# Information shown:

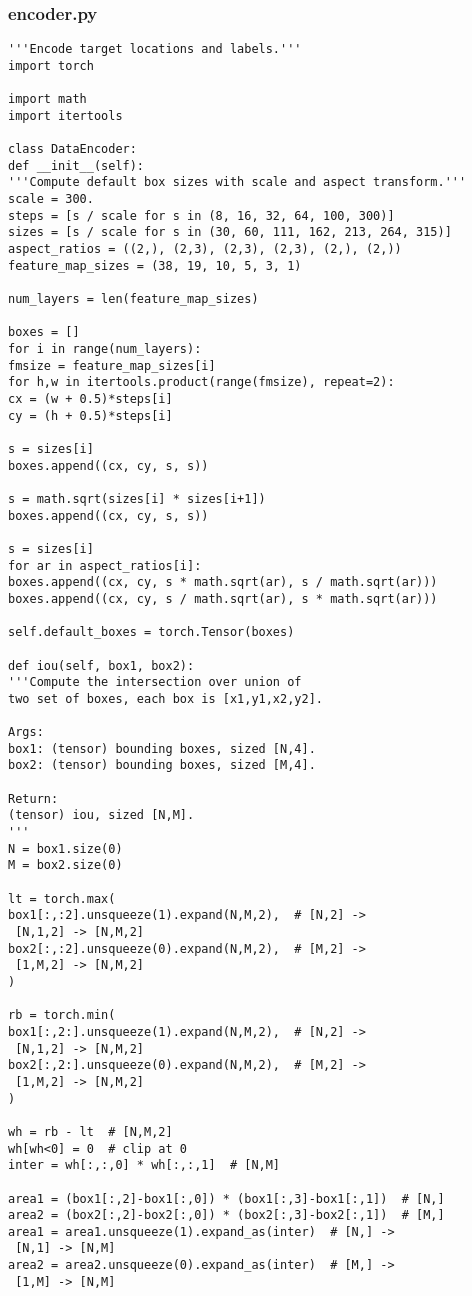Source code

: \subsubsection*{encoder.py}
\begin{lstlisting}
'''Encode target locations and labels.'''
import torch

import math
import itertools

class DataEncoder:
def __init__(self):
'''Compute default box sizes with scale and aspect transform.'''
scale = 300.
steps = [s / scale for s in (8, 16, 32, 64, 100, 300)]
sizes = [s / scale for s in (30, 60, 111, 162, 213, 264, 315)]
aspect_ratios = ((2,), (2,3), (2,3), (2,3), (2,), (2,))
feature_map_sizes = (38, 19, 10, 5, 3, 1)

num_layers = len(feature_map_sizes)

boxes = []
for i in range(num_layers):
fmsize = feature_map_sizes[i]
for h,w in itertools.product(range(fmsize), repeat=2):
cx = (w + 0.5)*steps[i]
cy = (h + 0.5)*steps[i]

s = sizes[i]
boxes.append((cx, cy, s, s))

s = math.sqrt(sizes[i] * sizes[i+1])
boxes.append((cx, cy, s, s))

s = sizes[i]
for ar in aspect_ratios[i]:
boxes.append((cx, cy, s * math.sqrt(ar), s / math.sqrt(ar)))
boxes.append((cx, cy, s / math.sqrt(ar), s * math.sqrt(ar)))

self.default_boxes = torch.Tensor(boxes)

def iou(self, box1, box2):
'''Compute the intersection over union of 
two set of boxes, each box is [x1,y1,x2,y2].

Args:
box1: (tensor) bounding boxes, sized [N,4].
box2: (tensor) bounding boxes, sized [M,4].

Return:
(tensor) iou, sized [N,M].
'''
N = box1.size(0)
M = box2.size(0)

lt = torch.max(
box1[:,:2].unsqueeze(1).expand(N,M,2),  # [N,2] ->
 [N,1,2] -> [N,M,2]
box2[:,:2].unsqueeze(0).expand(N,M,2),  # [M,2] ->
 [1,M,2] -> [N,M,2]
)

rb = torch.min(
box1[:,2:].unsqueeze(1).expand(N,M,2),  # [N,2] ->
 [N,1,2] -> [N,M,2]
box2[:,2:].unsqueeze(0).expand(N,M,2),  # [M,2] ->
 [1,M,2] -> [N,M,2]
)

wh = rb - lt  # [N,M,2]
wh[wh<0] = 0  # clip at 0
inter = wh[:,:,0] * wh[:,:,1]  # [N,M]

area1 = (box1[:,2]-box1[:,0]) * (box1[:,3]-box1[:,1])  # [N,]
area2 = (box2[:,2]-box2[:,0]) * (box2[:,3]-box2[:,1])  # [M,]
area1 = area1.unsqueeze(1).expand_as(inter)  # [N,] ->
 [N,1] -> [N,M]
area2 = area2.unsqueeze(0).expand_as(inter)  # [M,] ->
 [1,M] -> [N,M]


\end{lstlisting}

# About this task:
All entries should be reproduced exactly; no picture belongs in the result.

# Answer box:
Source code

: \subsubsection*{encoder.py}
\begin{lstlisting}
'''Encode target locations and labels.'''
import torch

import math
import itertools

class DataEncoder:
def __init__(self):
'''Compute default box sizes with scale and aspect transform.'''
scale = 300.
steps = [s / scale for s in (8, 16, 32, 64, 100, 300)]
sizes = [s / scale for s in (30, 60, 111, 162, 213, 264, 315)]
aspect_ratios = ((2,), (2,3), (2,3), (2,3), (2,), (2,))
feature_map_sizes = (38, 19, 10, 5, 3, 1)

num_layers = len(feature_map_sizes)

boxes = []
for i in range(num_layers):
fmsize = feature_map_sizes[i]
for h,w in itertools.product(range(fmsize), repeat=2):
cx = (w + 0.5)*steps[i]
cy = (h + 0.5)*steps[i]

s = sizes[i]
boxes.append((cx, cy, s, s))

s = math.sqrt(sizes[i] * sizes[i+1])
boxes.append((cx, cy, s, s))

s = sizes[i]
for ar in aspect_ratios[i]:
boxes.append((cx, cy, s * math.sqrt(ar), s / math.sqrt(ar)))
boxes.append((cx, cy, s / math.sqrt(ar), s * math.sqrt(ar)))

self.default_boxes = torch.Tensor(boxes)

def iou(self, box1, box2):
'''Compute the intersection over union of 
two set of boxes, each box is [x1,y1,x2,y2].

Args:
box1: (tensor) bounding boxes, sized [N,4].
box2: (tensor) bounding boxes, sized [M,4].

Return:
(tensor) iou, sized [N,M].
'''
N = box1.size(0)
M = box2.size(0)

lt = torch.max(
box1[:,:2].unsqueeze(1).expand(N,M,2),  # [N,2] ->
 [N,1,2] -> [N,M,2]
box2[:,:2].unsqueeze(0).expand(N,M,2),  # [M,2] ->
 [1,M,2] -> [N,M,2]
)

rb = torch.min(
box1[:,2:].unsqueeze(1).expand(N,M,2),  # [N,2] ->
 [N,1,2] -> [N,M,2]
box2[:,2:].unsqueeze(0).expand(N,M,2),  # [M,2] ->
 [1,M,2] -> [N,M,2]
)

wh = rb - lt  # [N,M,2]
wh[wh<0] = 0  # clip at 0
inter = wh[:,:,0] * wh[:,:,1]  # [N,M]

area1 = (box1[:,2]-box1[:,0]) * (box1[:,3]-box1[:,1])  # [N,]
area2 = (box2[:,2]-box2[:,0]) * (box2[:,3]-box2[:,1])  # [M,]
area1 = area1.unsqueeze(1).expand_as(inter)  # [N,] ->
 [N,1] -> [N,M]
area2 = area2.unsqueeze(0).expand_as(inter)  # [M,] ->
 [1,M] -> [N,M]


\end{lstlisting}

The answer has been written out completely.